This vulnerability affects Oracle PeopleSoft Enterprise CS Student Records version 9.2, specifically the Research Tracking component. It is exploitable over the network via HTTP by an attacker with low privileges but requires user interaction from a third party. The vulnerability can result in unauthorized access to sensitive data within the PeopleSoft system. The CVSS 3.1 vector indicates network attack vector, low attack complexity, low privileges required, user interaction required, unchanged scope, high confidentiality impact, and no impact on integrity or availability. Oracle's April 2026 Critical Patch Update advisory references multiple patched vulnerabilities but does not explicitly confirm a patch for this specific CVE. Customers should monitor Oracle advisories and apply relevant patches when available.
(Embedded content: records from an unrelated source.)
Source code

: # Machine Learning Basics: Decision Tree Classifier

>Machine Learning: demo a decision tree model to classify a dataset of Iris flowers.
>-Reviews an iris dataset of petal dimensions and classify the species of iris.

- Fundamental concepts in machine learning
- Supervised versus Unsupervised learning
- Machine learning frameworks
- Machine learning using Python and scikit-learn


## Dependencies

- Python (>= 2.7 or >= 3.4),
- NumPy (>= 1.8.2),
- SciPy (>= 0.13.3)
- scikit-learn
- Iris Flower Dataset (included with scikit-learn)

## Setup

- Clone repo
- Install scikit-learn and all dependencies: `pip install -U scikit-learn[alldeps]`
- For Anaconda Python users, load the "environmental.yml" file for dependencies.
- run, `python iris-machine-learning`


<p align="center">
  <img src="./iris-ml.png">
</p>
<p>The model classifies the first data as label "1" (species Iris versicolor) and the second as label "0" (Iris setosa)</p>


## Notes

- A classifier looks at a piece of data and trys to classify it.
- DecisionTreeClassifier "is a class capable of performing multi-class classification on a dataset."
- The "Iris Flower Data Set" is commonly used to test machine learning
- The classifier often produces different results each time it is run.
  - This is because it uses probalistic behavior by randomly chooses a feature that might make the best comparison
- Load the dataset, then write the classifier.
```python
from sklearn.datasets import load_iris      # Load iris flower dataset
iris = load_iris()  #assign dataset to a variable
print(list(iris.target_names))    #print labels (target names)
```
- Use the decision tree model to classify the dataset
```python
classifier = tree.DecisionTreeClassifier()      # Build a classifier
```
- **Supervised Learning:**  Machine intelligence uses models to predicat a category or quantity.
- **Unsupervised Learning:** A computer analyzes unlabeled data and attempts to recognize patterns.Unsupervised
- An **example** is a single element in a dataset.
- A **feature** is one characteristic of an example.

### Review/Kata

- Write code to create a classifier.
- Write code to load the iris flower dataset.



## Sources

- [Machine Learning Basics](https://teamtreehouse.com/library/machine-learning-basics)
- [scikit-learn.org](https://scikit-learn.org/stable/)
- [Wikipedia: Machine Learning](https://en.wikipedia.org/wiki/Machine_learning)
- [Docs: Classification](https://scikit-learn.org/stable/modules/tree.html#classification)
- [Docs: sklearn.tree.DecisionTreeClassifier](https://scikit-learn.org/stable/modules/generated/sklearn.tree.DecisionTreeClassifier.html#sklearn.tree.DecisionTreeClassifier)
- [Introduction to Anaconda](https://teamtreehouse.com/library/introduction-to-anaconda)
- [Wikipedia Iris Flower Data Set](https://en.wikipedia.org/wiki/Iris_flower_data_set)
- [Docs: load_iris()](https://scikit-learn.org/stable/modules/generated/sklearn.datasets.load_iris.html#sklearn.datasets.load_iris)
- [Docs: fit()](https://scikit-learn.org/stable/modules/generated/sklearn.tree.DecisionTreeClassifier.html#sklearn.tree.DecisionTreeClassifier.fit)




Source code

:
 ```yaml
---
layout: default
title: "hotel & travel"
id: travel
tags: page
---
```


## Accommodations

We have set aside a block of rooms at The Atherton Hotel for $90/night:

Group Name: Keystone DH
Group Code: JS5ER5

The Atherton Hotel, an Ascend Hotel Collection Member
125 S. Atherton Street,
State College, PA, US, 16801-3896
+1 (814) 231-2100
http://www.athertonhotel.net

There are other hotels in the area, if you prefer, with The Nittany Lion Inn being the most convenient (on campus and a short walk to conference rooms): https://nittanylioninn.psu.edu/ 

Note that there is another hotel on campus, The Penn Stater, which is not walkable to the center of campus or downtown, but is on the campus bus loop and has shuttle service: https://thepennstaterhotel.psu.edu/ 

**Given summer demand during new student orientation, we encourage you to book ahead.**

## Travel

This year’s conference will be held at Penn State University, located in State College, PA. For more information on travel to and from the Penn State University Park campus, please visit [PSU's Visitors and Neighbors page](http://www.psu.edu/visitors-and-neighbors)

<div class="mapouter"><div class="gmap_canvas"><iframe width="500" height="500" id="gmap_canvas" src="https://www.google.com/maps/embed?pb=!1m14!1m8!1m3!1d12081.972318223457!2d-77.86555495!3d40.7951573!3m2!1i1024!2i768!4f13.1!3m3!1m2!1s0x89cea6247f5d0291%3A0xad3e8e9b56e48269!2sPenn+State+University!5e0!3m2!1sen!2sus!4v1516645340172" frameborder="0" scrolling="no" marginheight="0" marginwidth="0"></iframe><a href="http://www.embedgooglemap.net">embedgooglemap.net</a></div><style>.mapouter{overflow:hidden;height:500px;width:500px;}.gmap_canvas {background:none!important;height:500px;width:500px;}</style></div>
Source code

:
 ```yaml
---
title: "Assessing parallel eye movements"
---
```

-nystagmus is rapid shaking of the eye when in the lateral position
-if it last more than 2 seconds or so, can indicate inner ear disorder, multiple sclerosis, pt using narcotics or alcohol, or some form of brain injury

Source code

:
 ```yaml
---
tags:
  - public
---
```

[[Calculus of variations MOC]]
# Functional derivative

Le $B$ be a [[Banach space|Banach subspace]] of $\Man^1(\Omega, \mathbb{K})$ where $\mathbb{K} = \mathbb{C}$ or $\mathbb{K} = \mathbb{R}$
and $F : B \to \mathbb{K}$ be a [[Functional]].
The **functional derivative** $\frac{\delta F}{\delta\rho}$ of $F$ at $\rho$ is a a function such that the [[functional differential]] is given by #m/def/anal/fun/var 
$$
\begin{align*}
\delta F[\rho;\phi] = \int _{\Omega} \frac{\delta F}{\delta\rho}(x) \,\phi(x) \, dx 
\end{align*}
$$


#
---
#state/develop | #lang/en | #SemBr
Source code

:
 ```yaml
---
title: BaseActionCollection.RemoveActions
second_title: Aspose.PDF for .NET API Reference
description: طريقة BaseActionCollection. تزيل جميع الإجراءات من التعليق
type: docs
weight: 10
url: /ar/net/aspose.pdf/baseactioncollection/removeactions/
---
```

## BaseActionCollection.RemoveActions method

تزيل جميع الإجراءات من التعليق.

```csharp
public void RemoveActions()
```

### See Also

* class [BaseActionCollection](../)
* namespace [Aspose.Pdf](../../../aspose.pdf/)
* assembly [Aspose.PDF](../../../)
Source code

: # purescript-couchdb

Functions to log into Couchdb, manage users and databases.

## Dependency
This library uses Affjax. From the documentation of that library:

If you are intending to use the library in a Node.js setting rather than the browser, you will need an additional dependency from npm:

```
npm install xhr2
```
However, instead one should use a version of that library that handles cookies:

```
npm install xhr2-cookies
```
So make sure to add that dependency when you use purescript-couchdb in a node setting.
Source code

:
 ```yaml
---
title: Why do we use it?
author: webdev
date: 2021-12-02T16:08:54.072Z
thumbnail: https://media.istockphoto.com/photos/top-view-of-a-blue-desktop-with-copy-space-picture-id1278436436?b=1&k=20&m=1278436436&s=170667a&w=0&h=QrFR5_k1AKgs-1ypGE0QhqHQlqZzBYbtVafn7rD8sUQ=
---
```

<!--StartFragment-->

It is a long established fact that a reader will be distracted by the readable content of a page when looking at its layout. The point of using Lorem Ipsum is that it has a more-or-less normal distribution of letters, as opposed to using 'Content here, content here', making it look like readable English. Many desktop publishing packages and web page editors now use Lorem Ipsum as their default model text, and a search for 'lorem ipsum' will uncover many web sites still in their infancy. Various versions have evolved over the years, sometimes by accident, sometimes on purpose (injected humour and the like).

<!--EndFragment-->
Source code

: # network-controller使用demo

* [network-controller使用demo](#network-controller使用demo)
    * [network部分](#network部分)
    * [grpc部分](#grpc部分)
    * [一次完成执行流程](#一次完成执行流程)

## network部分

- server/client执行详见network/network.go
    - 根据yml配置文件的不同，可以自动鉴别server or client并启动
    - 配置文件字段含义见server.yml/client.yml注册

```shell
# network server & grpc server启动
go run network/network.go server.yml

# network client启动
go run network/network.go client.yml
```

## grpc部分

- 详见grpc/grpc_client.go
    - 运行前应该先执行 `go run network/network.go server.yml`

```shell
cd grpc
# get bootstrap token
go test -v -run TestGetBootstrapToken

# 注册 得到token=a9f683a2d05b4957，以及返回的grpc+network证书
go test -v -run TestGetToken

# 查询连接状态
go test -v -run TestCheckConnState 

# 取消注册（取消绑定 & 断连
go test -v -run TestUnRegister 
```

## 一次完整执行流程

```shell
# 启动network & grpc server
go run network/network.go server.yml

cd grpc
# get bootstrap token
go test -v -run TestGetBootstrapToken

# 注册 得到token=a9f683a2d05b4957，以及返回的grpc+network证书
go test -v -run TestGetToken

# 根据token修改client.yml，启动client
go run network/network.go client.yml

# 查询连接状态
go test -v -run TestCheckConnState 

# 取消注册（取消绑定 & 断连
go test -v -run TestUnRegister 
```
Successful exploitation of this vulnerability can lead to unauthorized access to critical or all accessible data in PeopleSoft Enterprise CS Student Records. The confidentiality of sensitive student records and related data may be compromised. There is no reported impact on data integrity or system availability. The vulnerability requires user interaction, which may limit exploitation scenarios. No known exploits are reported in the wild at this time.

Oracle's April 2026 Critical Patch Update advisory recommends applying the latest security patches promptly. Although no explicit patch for CVE-2026-35241 is detailed in the advisory, customers should remain on supported versions and apply all relevant Critical Patch Updates without delay. Until a specific patch is confirmed, organizations should follow Oracle's guidance and monitor official advisories for updates. No vendor advisory states that no action is required or that the issue is already mitigated.